Tim Lincecum, SP, Giants: A lot of analysts defend him through still-strong K/9 rate, but that's partially tied to facing more hitters. On a per-batter basis, Lincecum's strikeouts are in decline. And I'm not going to give him a golden pass for what some term the "unlucky" strand rate - for all we know, he could be having mechanical trouble pitching from the stretch. There's also a school of thought that suggests Lincecum is struggling to land properly, perhaps due to physical issues. Plenty of theories to choose from. Add it all up and I'd be shocked if he posted a sub-4 ERA in the second half. Even if you have to sell low, I'm selling. Even if you can buy low, I'm not interested.

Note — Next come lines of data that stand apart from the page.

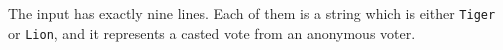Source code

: The input has exactly nine lines.
Each of them is a string which is either \verb+Tiger+ or \verb+Lion+,
and it represents a casted vote from an anonymous voter.

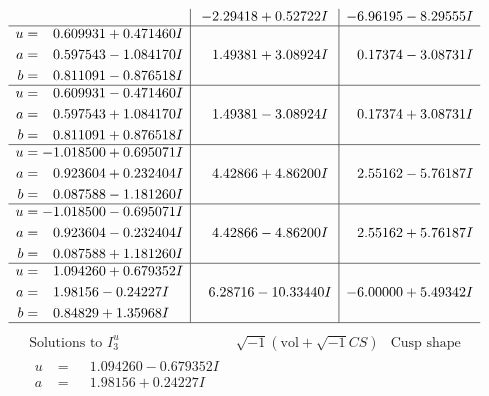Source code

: \documentclass[1p]{elsarticle_modified}
\theoremstyle{definition}
\newcommand{\I}{\sqrt{-1}}
\begin{document}
$$\begin{array}{c|c|c}
 & -2.29418 + 0.52722 I & -6.96195 - 8.29555 I \\ \hline\begin{aligned}
u &= \phantom{-}0.609931 + 0.471460 I \\
a &= \phantom{-}0.597543 - 1.084170 I \\
b &= \phantom{-}0.811091 - 0.876518 I\end{aligned}
 & \phantom{-}1.49381 + 3.08924 I & \phantom{-}0.17374 - 3.08731 I \\ \hline\begin{aligned}
u &= \phantom{-}0.609931 - 0.471460 I \\
a &= \phantom{-}0.597543 + 1.084170 I \\
b &= \phantom{-}0.811091 + 0.876518 I\end{aligned}
 & \phantom{-}1.49381 - 3.08924 I & \phantom{-}0.17374 + 3.08731 I \\ \hline\begin{aligned}
u &= -1.018500 + 0.695071 I \\
a &= \phantom{-}0.923604 + 0.232404 I \\
b &= \phantom{-}0.087588 - 1.181260 I\end{aligned}
 & \phantom{-}4.42866 + 4.86200 I & \phantom{-}2.55162 - 5.76187 I \\ \hline\begin{aligned}
u &= -1.018500 - 0.695071 I \\
a &= \phantom{-}0.923604 - 0.232404 I \\
b &= \phantom{-}0.087588 + 1.181260 I\end{aligned}
 & \phantom{-}4.42866 - 4.86200 I & \phantom{-}2.55162 + 5.76187 I \\ \hline\begin{aligned}
u &= \phantom{-}1.094260 + 0.679352 I \\
a &= \phantom{-}1.98156 - 0.24227 I \\
b &= \phantom{-}0.84829 + 1.35968 I\end{aligned}
 & \phantom{-}6.28716 - 10.33440 I & -6.00000 + 5.49342 I\\
 \hline 
 \end{array}$$\newpage$$\begin{array}{c|c|c}  
\text{Solutions to }I^u_{3}& \I (\text{vol} + \sqrt{-1}CS) & \text{Cusp shape}\\
 \hline 
\begin{aligned}
u &= \phantom{-}1.094260 - 0.679352 I \\
a &= \phantom{-}1.98156 + 0.24227 I \\

\end{aligned}
\end{array}$$
\end{document}
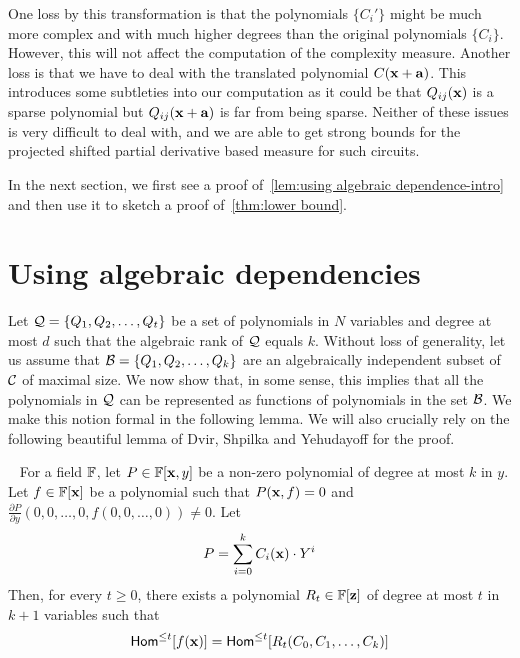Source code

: One loss by this transformation is that the polynomials $\{C_i'\}$ might be much more complex and with much higher degrees than the original polynomials $\{C_i\}$. However, this will not affect the computation of the complexity measure. Another loss is that we have to deal with the translated polynomial $C(\mathbf{x} + \mathbf{a})$. This introduces some subtleties into our computation as it could be that $Q_{ij}(\mathbf{x})$ is a sparse polynomial but $Q_{ij}(\mathbf{x}+ \mathbf{a})$ is far from being sparse. Neither of these issues is very difficult to deal with, and we are able to get strong bounds for the projected shifted partial derivative based measure for such circuits. 

In the next section, we first see a proof of~\autoref{lem:using algebraic dependence-intro} and then use it to sketch a proof of~\autoref{thm:lower bound}. 

\section{Using algebraic dependencies}
Let ${\cal Q} = \{Q_1, Q_2, \ldots, Q_t\}$ be a set of polynomials in $N$ variables and degree at most $d$ such that the algebraic rank of ${\cal Q}$ equals $k$. Without loss of generality, let us assume that ${\cal B} = \{Q_1, Q_2, \ldots, Q_k\}$ are an algebraically independent subset of $\cal C$ of maximal size. We now show that, in some sense, this implies that all the polynomials in ${\cal Q}$ can be represented as functions of  polynomials in the set ${\cal B}$. We make this notion formal in the following lemma. We will also crucially rely on the following beautiful lemma of Dvir, Shpilka and Yehudayoff for the proof. 

\begin{lemma}~\label{lem:DSY main}
For a field $\mathbb{F}$, let $P \in \mathbb{F}[\mathbf{x}, y]$ be a non-zero polynomial of degree at most $k$ in $y$. Let $f \in \mathbb{F}[\mathbf{x}]$ be a polynomial such that $P(\mathbf{x}, f) = 0$ and $\frac{\partial P}{\partial y} (0, 0, \ldots, 0, f(0, 0, \ldots, 0))\neq 0$. Let $$P = \sum_{i = 0}^k C_i(\mathbf{x})\cdot Y^i$$ Then, for every $t \geq 0$, there exists a polynomial $R_t \in \mathbb{F}[\mathbf{z}]$ of degree at most $t$ in $k+1$ variables such that $$\mathsf{Hom}^{\leq t}[f(\mathbf{x})] = \mathsf{Hom}^{\leq t}[R_t(C_0, C_1, \ldots, C_k)] $$
\end{lemma}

Jose Quintana, SP, White Sox: He makes a lot of his own luck by throwing strikes and hiding the ball well, but a 5.6 HR/FB rate isn't likely to stick in a Chicago summer and Quintana's ground-ball profile is merely average. He's not going to fall off the table going forward but that 2.04 ERA is mostly smoke. Pay for something in the high-3s going forward, and look for other options if you're limited in starts or innings (since the strikeout rate is fairly tame).
Roy Oswalt, SP, Rangers: He was able to stop the Rockies (a dreadful offensive club on the road), but the Tigers and White Sox absolutely pounded him to the pavement. Big league hitters are now bating .422 against Oswalt, and it's mostly supported by a lofty line-drive rate. Normally you'd look at four walks against 16 strikeouts and consider a possible bounce-back, but the jet stream in Arlington (which is especially friendly to left-handed sluggers) is going to eat Oswalt alive. Even in deep mixers, you must do better than this.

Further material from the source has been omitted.